_PROBLEM DETAILS_
Pull every line from the records that has the word "para" in it.

***** SUPPLIED MATERIAL

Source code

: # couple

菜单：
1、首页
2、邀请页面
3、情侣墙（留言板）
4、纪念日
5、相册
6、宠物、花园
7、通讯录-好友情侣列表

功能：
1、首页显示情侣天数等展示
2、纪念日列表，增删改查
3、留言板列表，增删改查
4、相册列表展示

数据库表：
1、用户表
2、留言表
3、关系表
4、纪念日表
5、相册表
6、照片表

**********
***** SUPPLIED MATERIAL

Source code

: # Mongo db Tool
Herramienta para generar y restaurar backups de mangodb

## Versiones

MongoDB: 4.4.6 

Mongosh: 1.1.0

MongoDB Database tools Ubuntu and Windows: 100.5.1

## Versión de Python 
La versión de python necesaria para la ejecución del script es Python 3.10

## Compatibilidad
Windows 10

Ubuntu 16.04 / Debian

**********

_RESPONSE BELOW_
Herramienta para generar y restaurar backups de mangodb
La versión de python necesaria para la ejecución del script es Python 3.10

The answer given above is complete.